### DATA FOR PROCESSING
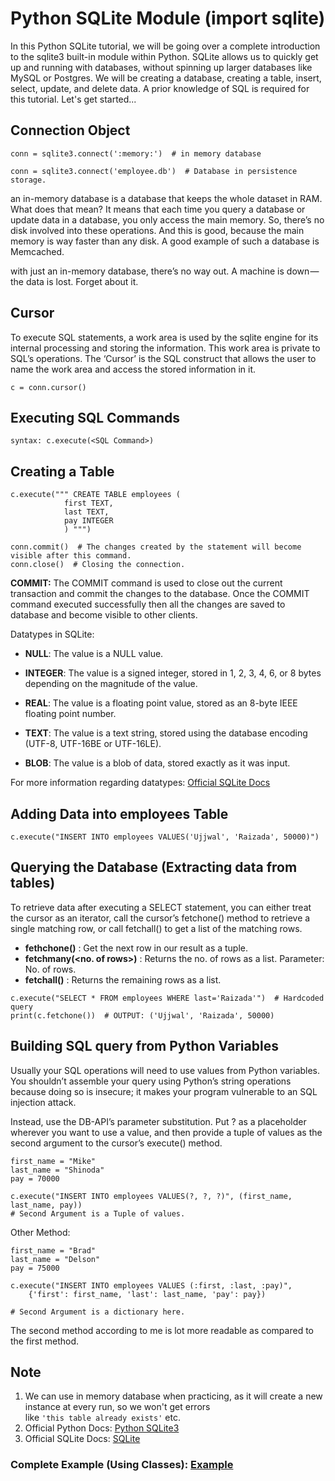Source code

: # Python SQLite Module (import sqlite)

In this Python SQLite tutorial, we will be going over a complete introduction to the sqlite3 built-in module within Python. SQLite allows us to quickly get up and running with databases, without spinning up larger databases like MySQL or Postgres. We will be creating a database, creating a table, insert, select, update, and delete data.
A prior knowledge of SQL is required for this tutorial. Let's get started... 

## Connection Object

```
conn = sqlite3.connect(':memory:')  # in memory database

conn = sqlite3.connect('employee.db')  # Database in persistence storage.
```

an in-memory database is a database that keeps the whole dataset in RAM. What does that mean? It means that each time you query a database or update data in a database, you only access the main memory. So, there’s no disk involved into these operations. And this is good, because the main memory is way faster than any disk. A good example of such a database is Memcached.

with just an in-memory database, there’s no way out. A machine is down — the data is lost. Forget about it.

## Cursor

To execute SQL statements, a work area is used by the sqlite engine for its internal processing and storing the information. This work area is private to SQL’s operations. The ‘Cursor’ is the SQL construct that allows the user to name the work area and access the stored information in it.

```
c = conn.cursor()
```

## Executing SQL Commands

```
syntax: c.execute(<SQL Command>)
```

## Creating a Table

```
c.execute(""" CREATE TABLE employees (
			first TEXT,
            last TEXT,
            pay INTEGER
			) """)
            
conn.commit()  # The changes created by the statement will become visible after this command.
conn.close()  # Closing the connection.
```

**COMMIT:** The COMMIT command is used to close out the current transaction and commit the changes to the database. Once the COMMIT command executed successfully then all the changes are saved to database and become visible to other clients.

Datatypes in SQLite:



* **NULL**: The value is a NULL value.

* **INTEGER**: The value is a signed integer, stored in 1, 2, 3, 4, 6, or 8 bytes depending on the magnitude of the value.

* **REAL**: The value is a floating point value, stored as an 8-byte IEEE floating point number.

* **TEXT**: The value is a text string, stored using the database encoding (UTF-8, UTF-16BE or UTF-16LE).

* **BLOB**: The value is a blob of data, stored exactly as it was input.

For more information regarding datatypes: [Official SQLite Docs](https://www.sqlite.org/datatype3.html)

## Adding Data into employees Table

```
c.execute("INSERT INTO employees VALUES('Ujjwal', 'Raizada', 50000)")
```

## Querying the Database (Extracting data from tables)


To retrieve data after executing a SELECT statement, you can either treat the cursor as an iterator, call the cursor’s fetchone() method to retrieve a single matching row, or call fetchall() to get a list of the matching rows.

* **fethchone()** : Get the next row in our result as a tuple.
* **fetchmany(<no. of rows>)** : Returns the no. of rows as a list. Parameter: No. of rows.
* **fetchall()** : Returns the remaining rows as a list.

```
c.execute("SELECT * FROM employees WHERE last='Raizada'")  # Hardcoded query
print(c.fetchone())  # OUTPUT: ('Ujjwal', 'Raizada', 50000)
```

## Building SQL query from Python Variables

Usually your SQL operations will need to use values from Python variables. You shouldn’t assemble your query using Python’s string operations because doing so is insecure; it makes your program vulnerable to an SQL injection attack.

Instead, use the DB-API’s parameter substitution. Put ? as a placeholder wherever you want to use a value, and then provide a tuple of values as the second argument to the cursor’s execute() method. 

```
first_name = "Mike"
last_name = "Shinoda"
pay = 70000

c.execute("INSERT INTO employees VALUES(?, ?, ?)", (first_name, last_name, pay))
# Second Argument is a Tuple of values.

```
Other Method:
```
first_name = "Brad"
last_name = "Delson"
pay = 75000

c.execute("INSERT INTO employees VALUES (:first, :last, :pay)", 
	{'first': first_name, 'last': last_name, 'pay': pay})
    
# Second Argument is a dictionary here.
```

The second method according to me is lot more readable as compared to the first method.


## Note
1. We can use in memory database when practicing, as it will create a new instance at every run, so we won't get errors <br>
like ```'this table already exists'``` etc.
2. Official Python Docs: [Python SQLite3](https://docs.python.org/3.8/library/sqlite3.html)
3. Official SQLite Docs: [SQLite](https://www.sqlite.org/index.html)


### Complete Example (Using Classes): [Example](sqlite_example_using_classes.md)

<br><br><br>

==

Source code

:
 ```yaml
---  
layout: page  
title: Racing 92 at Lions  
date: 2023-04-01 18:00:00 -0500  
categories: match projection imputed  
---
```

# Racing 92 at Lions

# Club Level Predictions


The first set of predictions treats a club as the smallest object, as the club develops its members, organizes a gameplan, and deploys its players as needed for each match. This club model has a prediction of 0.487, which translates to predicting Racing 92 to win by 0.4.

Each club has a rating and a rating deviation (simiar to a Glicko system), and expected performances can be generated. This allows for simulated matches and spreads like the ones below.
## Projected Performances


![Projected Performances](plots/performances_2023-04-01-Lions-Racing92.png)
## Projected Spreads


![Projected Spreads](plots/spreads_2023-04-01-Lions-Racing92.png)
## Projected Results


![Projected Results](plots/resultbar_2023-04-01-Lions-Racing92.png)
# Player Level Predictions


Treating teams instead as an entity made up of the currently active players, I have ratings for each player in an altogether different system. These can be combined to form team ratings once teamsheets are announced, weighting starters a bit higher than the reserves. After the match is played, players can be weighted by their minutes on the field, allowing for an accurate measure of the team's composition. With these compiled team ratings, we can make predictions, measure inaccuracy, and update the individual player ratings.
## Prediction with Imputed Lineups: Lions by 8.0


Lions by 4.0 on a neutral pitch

### TASK BRIEF
Only the lines containing "because" are needed; copy each of them from the data.

### EXERCISE RESPONSE
an in-memory database is a database that keeps the whole dataset in RAM. What does that mean? It means that each time you query a database or update data in a database, you only access the main memory. So, there’s no disk involved into these operations. And this is good, because the main memory is way faster than any disk. A good example of such a database is Memcached.
Usually your SQL operations will need to use values from Python variables. You shouldn’t assemble your query using Python’s string operations because doing so is insecure; it makes your program vulnerable to an SQL injection attack.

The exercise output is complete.